A growing number of private equity firms are sending staff home to work remotely in response to the covid-19 outbreak. But most companies’ remote working capabilities haven’t been tested for large-scale prolonged use.
“Most firms are not geared up for this,” said James Tedman, partner at ACA Aponix, a technology and cybersecurity services provider. “The majority of these systems are created to allow people to work remotely over weekends or in the evenings. They’re not necessarily designed for staff to work from home for an extended period of time.”
One of the key security risks associated with working remotely is data loss, which can be mitigated by using remote desktop solutions or a corporate VPN, says Tedman. But firms that do not have the appropriate measures in place will need to remain vigilant of staff accessing and sending sensitive deal and portfolio data through personal devices and accounts in order to carry out their work, especially in light of the EU’s General Data Protection Regulation.
“Under GDPR, when individuals are working remotely, they need to make sure that appropriate security measures are in place to protect that data,” said Goodwin Procter associate Curtis McCluskey. “Given the wake of coronavirus, companies will be expected to make sure that their remote working policies are up to scratch to comply with those GDPR obligations around security.”

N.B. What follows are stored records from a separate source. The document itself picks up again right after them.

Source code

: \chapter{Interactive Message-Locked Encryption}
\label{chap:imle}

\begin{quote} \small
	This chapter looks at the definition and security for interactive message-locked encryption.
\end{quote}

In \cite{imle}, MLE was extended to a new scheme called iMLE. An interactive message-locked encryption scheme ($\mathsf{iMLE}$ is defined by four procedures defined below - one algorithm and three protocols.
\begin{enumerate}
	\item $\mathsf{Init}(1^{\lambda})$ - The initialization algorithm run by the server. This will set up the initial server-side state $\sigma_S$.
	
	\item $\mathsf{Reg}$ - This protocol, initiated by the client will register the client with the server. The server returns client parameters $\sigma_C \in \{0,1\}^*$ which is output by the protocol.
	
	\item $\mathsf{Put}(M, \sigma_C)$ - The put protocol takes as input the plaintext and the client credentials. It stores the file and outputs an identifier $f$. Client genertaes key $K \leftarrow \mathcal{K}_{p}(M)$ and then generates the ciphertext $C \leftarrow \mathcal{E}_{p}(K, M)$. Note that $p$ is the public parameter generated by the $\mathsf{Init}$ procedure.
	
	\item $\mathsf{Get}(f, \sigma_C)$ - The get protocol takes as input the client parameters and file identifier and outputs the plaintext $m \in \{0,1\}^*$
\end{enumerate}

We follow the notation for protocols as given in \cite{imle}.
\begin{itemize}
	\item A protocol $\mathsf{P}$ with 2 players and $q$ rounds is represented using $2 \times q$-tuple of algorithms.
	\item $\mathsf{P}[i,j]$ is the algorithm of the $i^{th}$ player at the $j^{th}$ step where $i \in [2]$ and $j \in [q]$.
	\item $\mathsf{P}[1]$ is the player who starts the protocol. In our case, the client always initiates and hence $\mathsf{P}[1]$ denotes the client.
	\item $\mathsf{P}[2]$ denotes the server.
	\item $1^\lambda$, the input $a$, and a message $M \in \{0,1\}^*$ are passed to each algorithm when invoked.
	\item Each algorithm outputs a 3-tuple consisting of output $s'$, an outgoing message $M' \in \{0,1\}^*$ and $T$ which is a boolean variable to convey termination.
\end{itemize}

Regardless of the potential severity of the pandemic, regulatory bodies look unlikely to ease compliance rules in the short term. US self-regulatory organization FINRA put out guidance on March 9 warning that the “risk of cyber events” can spike when firms increase their “use of remote offices or telework arrangements,” and advised vigilance.
UK regulator the Financial Conduct Authority has already issued a statement to say that, amid any disruption caused by coronavirus, it still expects firms to “take all reasonable steps to meet their regulatory obligations,” making specific reference to firms with staff working from home.
For firms that don’t already have the relevant infrastructure in place, it will take time to implement the necessary provisions to allow all employees to work remotely in a secure way. But it is vital in these instances that firms continue to prioritize cybersecurity, even where it may restrict day-to-day working. Michael Asher, CIO at cybersecurity provider RFA, advises that firms take a “least-privileged access” approach, limiting access to corporate systems only to individuals and devices that have explicitly granted permission to it.
“We’re advising that everyone follow best practices and enable least-privileged access methodology to make sure that, even if it’s critical and time-sensitive, they don’t provide access to everyone.”